When I studied and during my assignment at SMC, I thought people should value my intellectual capabilities and contribution. It took me some courage and listening to the wisdom of great people around me to change my believes and to base my way of working on a set of values which I make transparent to our organization. Those values allow me to lead myself, to work towards my higher purpose and thus to have a strong inner axis.
You may wonder why this is relevant for my career choices. I am completely authentic. I am not afraid to make mistakes. I am not paralyzed by the fact that I need to make important decisions quickly, because I trust in the values those decisions are based upon. Interestingly, focusing on values made me a more effective leader because people don’t care how much you know and how smart you are, until they recognize how much you care and why you care.
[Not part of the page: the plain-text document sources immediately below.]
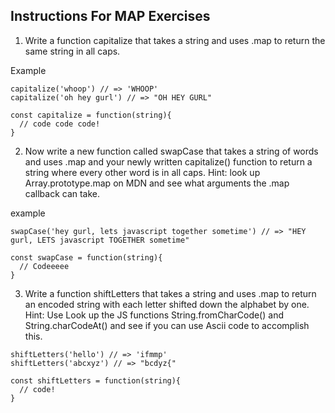 ## Instructions For MAP Exercises


1) Write a function capitalize that takes a string and uses .map to return the same string in all caps. 

Example
```
capitalize('whoop') // => 'WHOOP'
capitalize('oh hey gurl') // => "OH HEY GURL"
```
```
const capitalize = function(string){
  // code code code!
}
```

2) Now write a new function called swapCase that takes a string of words and uses .map and your newly written capitalize() function to return a string where every other word is in all caps. 
Hint: look up Array.prototype.map on MDN and see what arguments the .map callback can take. 

example 
```
swapCase('hey gurl, lets javascript together sometime') // => "HEY gurl, LETS javascript TOGETHER sometime"
```
```
const swapCase = function(string){
  // Codeeeee
}
```
3) Write a function shiftLetters that takes a string and uses .map to return an encoded string with each letter shifted down the alphabet by one. Hint: Use Look up the JS functions String.fromCharCode() and String.charCodeAt() and see if you can use Ascii code to accomplish this.

```
shiftLetters('hello') // => 'ifmmp'
shiftLetters('abcxyz') // => "bcdyz{"

const shiftLetters = function(string){
  // code!
}
```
I am grateful that the people I work with trust me and my decisions. In General Management you don’t need to be the expert. You need to enable your teams and you need to ask the right questions, none of both is specific to an industry or function.
Some people believe that you can strategically plan your career. Would you agree with that? What tips and advice can you pass on to graduates entering the job market?
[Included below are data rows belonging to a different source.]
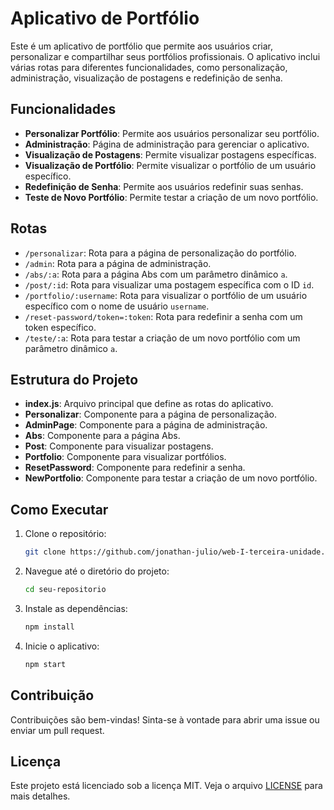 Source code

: # Aplicativo de Portfólio

Este é um aplicativo de portfólio que permite aos usuários criar, personalizar e compartilhar seus portfólios profissionais. O aplicativo inclui várias rotas para diferentes funcionalidades, como personalização, administração, visualização de postagens e redefinição de senha.

## Funcionalidades

- **Personalizar Portfólio**: Permite aos usuários personalizar seu portfólio.
- **Administração**: Página de administração para gerenciar o aplicativo.
- **Visualização de Postagens**: Permite visualizar postagens específicas.
- **Visualização de Portfólio**: Permite visualizar o portfólio de um usuário específico.
- **Redefinição de Senha**: Permite aos usuários redefinir suas senhas.
- **Teste de Novo Portfólio**: Permite testar a criação de um novo portfólio.

## Rotas

- `/personalizar`: Rota para a página de personalização do portfólio.
- `/admin`: Rota para a página de administração.
- `/abs/:a`: Rota para a página Abs com um parâmetro dinâmico `a`.
- `/post/:id`: Rota para visualizar uma postagem específica com o ID `id`.
- `/portfolio/:username`: Rota para visualizar o portfólio de um usuário específico com o nome de usuário `username`.
- `/reset-password/token=:token`: Rota para redefinir a senha com um token específico.
- `/teste/:a`: Rota para testar a criação de um novo portfólio com um parâmetro dinâmico `a`.

## Estrutura do Projeto

- **index.js**: Arquivo principal que define as rotas do aplicativo.
- **Personalizar**: Componente para a página de personalização.
- **AdminPage**: Componente para a página de administração.
- **Abs**: Componente para a página Abs.
- **Post**: Componente para visualizar postagens.
- **Portfolio**: Componente para visualizar portfólios.
- **ResetPassword**: Componente para redefinir a senha.
- **NewPortfolio**: Componente para testar a criação de um novo portfólio.

## Como Executar

1. Clone o repositório:
    ```bash
    git clone https://github.com/jonathan-julio/web-I-terceira-unidade.git
    ```
2. Navegue até o diretório do projeto:
    ```bash
    cd seu-repositorio
    ```
3. Instale as dependências:
    ```bash
    npm install
    ```
4. Inicie o aplicativo:
    ```bash
    npm start
    ```

## Contribuição

Contribuições são bem-vindas! Sinta-se à vontade para abrir uma issue ou enviar um pull request.

## Licença

Este projeto está licenciado sob a licença MIT. Veja o arquivo [LICENSE](LICENSE) para mais detalhes.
Generally, it is good to be aware about your own preferences and what you want to achieve in life. Career plans can work out or not. I have friends who planned for a career and followed the plan. Others started well and recognized on the way that their priorities changed.
My ambition did not change but I can say that none of my career plans worked out. I had to acknowledge that the amount of determining factors is almost endless. In my case, new bosses, unexpected job opportunities (aka network) and to some extend luck were the most relevant disruptive forces.
“My ambition did not change but I can say that none of my career plans worked out.”
My personal take-away from all this: It is good if you planned the next 40 years already, but you can relax if you did not. Don’t say yes to a job just because it may look good on your CV. Ideally you are extremely excited about the job and you have a good first connection to your new boss and you know that you can learn something from him/her. At least one of both boxes should be checked.
Be open to completely unexpected opportunities. They may change your life in ways you could never anticipate. Finally, if you invested your time with energy and passion, but you find yourself in a dead end, recognized that it is not you who failed. Companies fail frequently to develop people. You own your career. Go and find a better place.
As an experienced leader you have worked with many international teams. What advice do you have for leaders managing teams and tasks through virtual communication channels?
Siemens is present in 190 countries. Most of my team is located outside of Germany. Although I travel from time to time to meet with a customer or to visit production sites, most of my regular business meetings are virtual. I believe in short meetings with a clear scope.
Sometimes I open the meetings by framing the purpose of the meeting again, so that everyone is on the same page. Switch the video function on, it avoids that people get distracted by incoming emails or their laundry. And if you don’t want to ignore the good ideas of the introverted part of your team, pay attention to those people that remained silent in the call and ask them for their views.